▶ TO DO: From the first line of the entries through the line containing "- Initialise the vector store schema", output everything exactly except the pictures.

▶ EXERCISE MATERIALS:
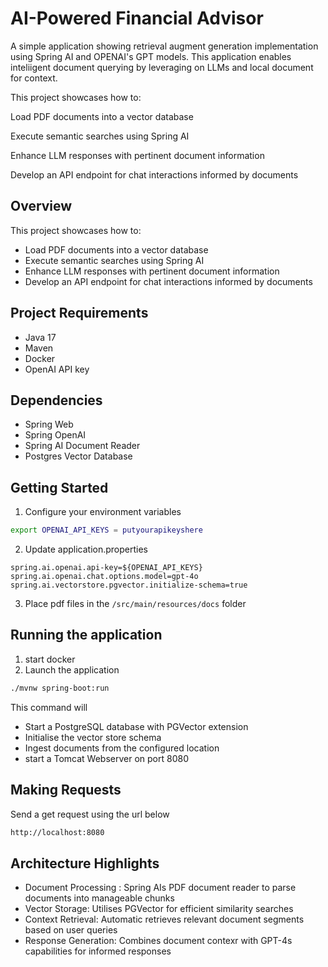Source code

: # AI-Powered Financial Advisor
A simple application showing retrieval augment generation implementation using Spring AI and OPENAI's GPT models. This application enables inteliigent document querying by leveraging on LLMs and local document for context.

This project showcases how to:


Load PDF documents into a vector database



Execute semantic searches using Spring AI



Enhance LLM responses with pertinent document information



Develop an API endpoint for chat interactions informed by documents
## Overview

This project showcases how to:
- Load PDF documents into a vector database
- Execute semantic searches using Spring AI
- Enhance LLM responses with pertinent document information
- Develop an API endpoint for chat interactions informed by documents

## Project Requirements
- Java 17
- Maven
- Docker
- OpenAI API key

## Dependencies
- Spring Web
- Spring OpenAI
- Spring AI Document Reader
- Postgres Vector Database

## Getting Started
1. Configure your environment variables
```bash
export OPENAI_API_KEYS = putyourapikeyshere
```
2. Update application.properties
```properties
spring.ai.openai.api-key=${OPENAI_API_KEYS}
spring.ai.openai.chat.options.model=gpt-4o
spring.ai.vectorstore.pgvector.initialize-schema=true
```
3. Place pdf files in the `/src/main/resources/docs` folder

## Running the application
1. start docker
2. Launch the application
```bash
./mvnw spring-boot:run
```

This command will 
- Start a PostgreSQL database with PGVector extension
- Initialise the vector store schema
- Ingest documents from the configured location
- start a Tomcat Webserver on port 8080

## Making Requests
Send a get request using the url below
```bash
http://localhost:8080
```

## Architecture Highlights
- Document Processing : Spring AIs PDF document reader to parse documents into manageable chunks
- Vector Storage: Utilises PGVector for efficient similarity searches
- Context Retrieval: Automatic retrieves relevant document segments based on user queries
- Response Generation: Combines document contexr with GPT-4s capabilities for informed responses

▶ RESULT FOR THIS EXERCISE:
Source code

: # AI-Powered Financial Advisor
A simple application showing retrieval augment generation implementation using Spring AI and OPENAI's GPT models. This application enables inteliigent document querying by leveraging on LLMs and local document for context.

This project showcases how to:


Load PDF documents into a vector database



Execute semantic searches using Spring AI



Enhance LLM responses with pertinent document information



Develop an API endpoint for chat interactions informed by documents
## Overview

This project showcases how to:
- Load PDF documents into a vector database
- Execute semantic searches using Spring AI
- Enhance LLM responses with pertinent document information
- Develop an API endpoint for chat interactions informed by documents

## Project Requirements
- Java 17
- Maven
- Docker
- OpenAI API key

## Dependencies
- Spring Web
- Spring OpenAI
- Spring AI Document Reader
- Postgres Vector Database

## Getting Started
1. Configure your environment variables
```bash
export OPENAI_API_KEYS = putyourapikeyshere
```
2. Update application.properties
```properties
spring.ai.openai.api-key=${OPENAI_API_KEYS}
spring.ai.openai.chat.options.model=gpt-4o
spring.ai.vectorstore.pgvector.initialize-schema=true
```
3. Place pdf files in the `/src/main/resources/docs` folder

## Running the application
1. start docker
2. Launch the application
```bash
./mvnw spring-boot:run
```

This command will 
- Start a PostgreSQL database with PGVector extension
- Initialise the vector store schema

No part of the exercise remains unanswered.